Lawmakers cited contrasting headlines to assess the performance of the Affordable Care Act during a hearing Wednesday where acting CMS Administrator Andy Slavitt once again defended the law under harsh questioning.
Republicans on the two House Energy and Commerce subcommittees hosting the hearing brought up recent news of major insurers dropping out of the ACA exchanges, several reports of large premium increases and more co-ops failing.
Slavitt and the Democrats, however, pointed to data released this week showing that the rate of uninsured in the country is at its lowest point ever as well as a report that most enrollees in exchange plans are satisfied with their coverage.
Slavitt said the high premium increases are likely a one-time effect resulting from the end of risk adjustment payments and insurers having access to more and more accurate claims cost data. Future years should see a “normalized, low-rate of growth” in premiums.
It's important to note that ensuring coverage for people regardless of health status or pre-existing conditions is new for the country, he said.

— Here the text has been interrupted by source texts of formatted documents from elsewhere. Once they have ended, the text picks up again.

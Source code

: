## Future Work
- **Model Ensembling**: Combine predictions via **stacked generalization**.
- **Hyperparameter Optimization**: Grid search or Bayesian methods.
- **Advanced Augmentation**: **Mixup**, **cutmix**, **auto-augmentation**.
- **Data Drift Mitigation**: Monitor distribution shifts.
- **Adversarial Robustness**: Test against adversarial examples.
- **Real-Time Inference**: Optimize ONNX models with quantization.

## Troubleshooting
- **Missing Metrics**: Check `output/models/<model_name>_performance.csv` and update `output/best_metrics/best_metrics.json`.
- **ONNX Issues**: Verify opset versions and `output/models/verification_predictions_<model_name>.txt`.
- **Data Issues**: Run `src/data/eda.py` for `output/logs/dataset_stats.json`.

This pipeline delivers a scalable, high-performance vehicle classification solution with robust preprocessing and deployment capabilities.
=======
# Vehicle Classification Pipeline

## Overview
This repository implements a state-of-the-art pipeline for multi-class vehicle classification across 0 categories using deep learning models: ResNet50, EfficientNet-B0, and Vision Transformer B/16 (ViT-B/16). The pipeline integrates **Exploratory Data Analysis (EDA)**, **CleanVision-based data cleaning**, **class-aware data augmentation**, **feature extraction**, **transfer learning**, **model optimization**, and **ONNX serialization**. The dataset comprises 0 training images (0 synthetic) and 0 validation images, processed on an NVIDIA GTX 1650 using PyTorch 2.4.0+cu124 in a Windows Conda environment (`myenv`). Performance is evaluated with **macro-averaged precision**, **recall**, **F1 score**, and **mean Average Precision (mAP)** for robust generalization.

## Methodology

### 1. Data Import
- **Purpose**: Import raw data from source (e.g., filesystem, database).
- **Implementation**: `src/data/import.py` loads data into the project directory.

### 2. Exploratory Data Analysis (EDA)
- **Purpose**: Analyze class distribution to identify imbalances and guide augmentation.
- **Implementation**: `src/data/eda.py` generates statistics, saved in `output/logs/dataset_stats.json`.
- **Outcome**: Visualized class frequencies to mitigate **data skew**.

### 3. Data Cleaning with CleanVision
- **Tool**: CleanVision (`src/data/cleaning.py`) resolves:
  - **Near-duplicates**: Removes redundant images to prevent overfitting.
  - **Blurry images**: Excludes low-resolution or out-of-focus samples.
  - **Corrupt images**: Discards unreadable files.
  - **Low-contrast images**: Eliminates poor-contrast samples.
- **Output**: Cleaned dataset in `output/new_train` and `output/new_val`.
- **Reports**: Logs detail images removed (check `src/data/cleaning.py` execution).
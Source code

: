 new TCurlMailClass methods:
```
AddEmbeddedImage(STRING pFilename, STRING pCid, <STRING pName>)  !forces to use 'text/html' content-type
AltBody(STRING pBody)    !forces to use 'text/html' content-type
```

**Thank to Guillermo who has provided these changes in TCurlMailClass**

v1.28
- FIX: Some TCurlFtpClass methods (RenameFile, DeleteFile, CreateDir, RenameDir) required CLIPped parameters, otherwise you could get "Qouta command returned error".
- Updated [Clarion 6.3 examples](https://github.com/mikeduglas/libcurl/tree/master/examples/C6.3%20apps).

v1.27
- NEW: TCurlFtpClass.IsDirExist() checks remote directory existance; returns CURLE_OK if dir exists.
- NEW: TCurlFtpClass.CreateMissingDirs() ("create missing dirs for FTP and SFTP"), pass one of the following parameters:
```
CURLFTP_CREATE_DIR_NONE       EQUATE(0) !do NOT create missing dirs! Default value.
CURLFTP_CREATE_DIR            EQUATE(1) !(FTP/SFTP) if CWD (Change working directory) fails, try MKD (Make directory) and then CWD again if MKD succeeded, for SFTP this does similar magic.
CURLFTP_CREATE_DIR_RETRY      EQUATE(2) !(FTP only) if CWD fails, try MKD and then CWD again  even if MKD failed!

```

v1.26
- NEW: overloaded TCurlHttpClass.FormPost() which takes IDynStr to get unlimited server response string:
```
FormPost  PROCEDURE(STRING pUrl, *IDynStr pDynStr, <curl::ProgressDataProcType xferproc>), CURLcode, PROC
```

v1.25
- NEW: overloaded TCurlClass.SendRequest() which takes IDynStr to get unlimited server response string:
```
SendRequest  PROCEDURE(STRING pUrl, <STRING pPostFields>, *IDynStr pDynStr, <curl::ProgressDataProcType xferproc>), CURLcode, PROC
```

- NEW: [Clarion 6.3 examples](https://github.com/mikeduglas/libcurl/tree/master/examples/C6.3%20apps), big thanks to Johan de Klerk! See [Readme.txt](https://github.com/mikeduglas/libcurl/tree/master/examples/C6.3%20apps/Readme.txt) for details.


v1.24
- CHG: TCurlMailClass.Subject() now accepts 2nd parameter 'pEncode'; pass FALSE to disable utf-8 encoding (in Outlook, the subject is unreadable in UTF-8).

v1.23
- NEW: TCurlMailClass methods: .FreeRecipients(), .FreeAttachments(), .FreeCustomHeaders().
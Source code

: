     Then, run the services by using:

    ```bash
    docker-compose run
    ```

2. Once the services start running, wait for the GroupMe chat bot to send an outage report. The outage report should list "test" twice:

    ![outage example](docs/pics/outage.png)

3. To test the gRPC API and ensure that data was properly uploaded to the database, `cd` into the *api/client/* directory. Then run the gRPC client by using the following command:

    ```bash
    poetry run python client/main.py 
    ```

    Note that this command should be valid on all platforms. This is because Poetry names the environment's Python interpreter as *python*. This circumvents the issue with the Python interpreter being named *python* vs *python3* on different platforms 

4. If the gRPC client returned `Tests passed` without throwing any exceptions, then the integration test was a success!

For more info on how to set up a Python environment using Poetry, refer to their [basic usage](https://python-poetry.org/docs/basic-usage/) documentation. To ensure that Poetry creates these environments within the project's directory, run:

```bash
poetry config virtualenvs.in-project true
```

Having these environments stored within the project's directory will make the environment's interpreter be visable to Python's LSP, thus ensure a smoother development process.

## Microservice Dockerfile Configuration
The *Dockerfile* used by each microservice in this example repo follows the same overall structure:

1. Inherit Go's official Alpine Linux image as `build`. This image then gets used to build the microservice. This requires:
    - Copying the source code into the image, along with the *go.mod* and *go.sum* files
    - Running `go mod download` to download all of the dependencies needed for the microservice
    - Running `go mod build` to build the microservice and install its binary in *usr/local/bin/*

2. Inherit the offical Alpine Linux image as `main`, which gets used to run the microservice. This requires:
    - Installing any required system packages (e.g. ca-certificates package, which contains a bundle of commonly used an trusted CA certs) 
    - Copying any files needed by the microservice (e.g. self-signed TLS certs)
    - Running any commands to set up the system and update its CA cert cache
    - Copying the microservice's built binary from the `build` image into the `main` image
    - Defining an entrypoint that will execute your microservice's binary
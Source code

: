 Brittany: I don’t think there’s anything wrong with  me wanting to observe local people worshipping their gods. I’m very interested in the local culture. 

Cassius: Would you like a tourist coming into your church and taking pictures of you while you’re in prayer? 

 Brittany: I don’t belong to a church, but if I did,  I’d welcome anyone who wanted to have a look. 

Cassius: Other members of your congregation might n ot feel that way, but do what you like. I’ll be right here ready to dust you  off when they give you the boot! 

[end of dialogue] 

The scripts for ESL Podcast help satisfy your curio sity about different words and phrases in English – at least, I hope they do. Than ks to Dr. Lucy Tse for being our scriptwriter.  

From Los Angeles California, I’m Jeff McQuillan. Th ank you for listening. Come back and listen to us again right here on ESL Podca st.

“No one knew when we entered into this exactly what that would cost,” he said.
Other witnesses at the hearing were officials from the HHS Office of the Inspector General and the Government Accountability Office, which have each released multiple reports on various aspects of the ACA.
The HHS OIG recently reported that the CMS did not adequately consider the impact of failing co-ops, while the GAO found that some fake applicants were approved for coverage and subsidies.
Slavitt said the CMS appreciated the work of the watchdog agencies and will implement suggested improvements, such as limiting special enrollment periods, as soon as possible. In his written testimony, Slavitt said the marketplace continues to grow and mature.
“This type of fundamental change rarely is easy, and from the outset, we knew that implementation of the Affordable Care Act would be a multi-year process,” he said. “Every day we learn more to help us improve our operations and enhance the consumer experience by making the purchasing of health insurance easier and simpler for our customers.”
The CMS is focusing on enrolling more young people in the upcoming open enrollment period with person-to-person outreach and on encouraging more states to expand Medicaid, Slavitt said.